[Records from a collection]
=-=-=-=-=
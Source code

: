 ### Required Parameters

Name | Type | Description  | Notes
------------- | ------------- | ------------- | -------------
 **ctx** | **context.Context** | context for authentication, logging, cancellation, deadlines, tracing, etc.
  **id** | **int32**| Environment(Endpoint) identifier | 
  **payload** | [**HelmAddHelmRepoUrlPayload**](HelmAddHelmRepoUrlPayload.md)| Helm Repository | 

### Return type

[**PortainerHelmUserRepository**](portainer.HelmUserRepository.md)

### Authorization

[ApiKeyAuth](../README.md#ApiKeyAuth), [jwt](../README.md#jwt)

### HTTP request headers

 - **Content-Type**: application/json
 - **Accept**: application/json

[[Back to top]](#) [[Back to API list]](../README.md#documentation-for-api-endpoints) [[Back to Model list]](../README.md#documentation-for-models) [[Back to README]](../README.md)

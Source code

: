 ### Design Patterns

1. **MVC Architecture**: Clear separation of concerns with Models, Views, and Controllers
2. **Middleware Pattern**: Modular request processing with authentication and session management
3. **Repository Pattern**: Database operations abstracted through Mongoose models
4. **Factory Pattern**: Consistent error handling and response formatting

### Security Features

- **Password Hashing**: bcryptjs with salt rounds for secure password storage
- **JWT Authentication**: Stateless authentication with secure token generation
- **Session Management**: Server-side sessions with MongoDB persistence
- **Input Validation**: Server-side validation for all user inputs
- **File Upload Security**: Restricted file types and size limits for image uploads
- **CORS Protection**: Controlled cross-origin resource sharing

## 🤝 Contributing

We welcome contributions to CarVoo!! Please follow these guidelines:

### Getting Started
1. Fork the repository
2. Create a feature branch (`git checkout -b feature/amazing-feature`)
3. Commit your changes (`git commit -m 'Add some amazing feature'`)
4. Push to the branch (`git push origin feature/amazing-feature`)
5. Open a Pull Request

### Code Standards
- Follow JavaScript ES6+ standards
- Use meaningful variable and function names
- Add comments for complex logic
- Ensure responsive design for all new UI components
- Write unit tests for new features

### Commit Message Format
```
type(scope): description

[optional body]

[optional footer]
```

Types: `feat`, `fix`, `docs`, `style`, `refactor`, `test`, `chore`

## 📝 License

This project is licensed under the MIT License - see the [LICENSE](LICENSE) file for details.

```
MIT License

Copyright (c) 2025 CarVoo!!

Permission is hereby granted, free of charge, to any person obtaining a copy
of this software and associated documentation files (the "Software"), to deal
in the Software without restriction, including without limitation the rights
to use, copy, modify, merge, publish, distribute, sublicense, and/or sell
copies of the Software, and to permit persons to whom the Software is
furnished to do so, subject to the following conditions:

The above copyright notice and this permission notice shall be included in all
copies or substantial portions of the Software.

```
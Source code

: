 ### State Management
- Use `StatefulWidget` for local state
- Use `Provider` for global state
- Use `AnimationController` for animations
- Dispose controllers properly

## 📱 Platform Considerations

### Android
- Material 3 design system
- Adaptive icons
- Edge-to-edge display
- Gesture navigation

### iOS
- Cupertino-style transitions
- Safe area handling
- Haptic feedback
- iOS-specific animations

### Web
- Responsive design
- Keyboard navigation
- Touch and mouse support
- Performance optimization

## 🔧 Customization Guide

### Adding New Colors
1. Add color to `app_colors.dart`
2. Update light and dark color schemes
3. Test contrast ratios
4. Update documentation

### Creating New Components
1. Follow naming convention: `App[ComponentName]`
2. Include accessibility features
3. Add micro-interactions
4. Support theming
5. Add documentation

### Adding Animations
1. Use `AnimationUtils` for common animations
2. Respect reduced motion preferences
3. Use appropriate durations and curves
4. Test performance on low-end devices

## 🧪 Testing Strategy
=-=-=-=-=
(TASK DETAILS) Copy, exactly and only, the lines above that begin with the one containing "- Add comments for complex logic" and finish with the one containing "- iOS-specific animations".

(COMPLETED EXERCISE)
- Add comments for complex logic
- Ensure responsive design for all new UI components
- Write unit tests for new features

### Commit Message Format
```
type(scope): description

[optional body]

[optional footer]
```

Types: `feat`, `fix`, `docs`, `style`, `refactor`, `test`, `chore`

## 📝 License

This project is licensed under the MIT License - see the [LICENSE](LICENSE) file for details.

```
MIT License

Copyright (c) 2025 CarVoo!!

Permission is hereby granted, free of charge, to any person obtaining a copy
of this software and associated documentation files (the "Software"), to deal
in the Software without restriction, including without limitation the rights
to use, copy, modify, merge, publish, distribute, sublicense, and/or sell
copies of the Software, and to permit persons to whom the Software is
furnished to do so, subject to the following conditions:

The above copyright notice and this permission notice shall be included in all
copies or substantial portions of the Software.

```
Source code

: ### State Management
- Use `StatefulWidget` for local state
- Use `Provider` for global state
- Use `AnimationController` for animations
- Dispose controllers properly

## 📱 Platform Considerations

### Android
- Material 3 design system
- Adaptive icons
- Edge-to-edge display
- Gesture navigation

### iOS
- Cupertino-style transitions
- Safe area handling
- Haptic feedback
- iOS-specific animations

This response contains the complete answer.